Collected data entries
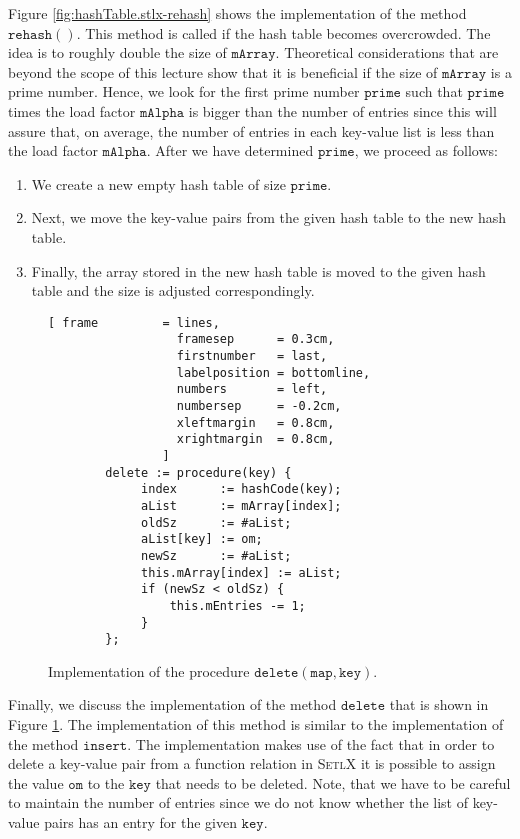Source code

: Figure \ref{fig:hashTable.stlx-rehash} shows the implementation of the method
$\mathtt{rehash}()$.  This method is called if the hash table becomes overcrowded.  The idea is to
roughly double the size of $\mathtt{mArray}$.  Theoretical considerations that are  beyond the scope
of this lecture show that it is beneficial if the size of $\mathtt{mArray}$ is a prime number.
Hence, we look for the first prime number $\mathtt{prime}$ such that $\mathtt{prime}$ times the load
factor $\mathtt{mAlpha}$ is bigger than the
number of entries since this will assure that, on average, the number of entries in each key-value
list is less than the load factor $\mathtt{mAlpha}$.  After we have determined $\mathtt{prime}$, we
proceed as follows: 
\begin{enumerate}
\item We create a new empty hash table of size $\mathtt{prime}$.
\item Next, we move the key-value pairs from the given hash table to the new hash table.
\item Finally, the array stored in the new hash table is moved to the given hash table
      and the size is adjusted correspondingly.
\end{enumerate}





\begin{figure}[!ht]
\centering
\begin{Verbatim}[ frame         = lines, 
                  framesep      = 0.3cm, 
                  firstnumber   = last,
                  labelposition = bottomline,
                  numbers       = left,
                  numbersep     = -0.2cm,
                  xleftmargin   = 0.8cm,
                  xrightmargin  = 0.8cm,
                ]
        delete := procedure(key) {
             index      := hashCode(key);
             aList      := mArray[index];
             oldSz      := #aList;
             aList[key] := om;
             newSz      := #aList;
             this.mArray[index] := aList;
             if (newSz < oldSz) {
                 this.mEntries -= 1;
             }    
        };
\end{Verbatim}
\vspace*{-0.3cm}
\caption{Implementation of the procedure $\mathtt{delete}(\mathtt{map}, \mathtt{key})$.}
\label{fig:hashTable.stlx-delete}
\end{figure}

Finally, we discuss the implementation of the method $\mathtt{delete}$ that is shown in Figure
\ref{fig:hashTable.stlx-delete}.  The implementation of this method is similar to the implementation
of the method $\mathtt{insert}$.   The implementation makes use of the fact that in order to delete
a key-value pair from a function relation in \textsc{SetlX} it is possible to assign the value
$\mathtt{om}$ to the $\mathtt{key}$ that needs to be deleted. Note, that we have to be careful to
maintain the number of entries since we do not know whether the list of key-value pairs has an entry
for the given $\mathtt{key}$.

▶ **TASK REQUIREMENTS**
From the data, collect all lines where the string "mAlpha" appears.

▶ **RESULT**
factor $\mathtt{mAlpha}$ is bigger than the
list is less than the load factor $\mathtt{mAlpha}$.  After we have determined $\mathtt{prime}$, we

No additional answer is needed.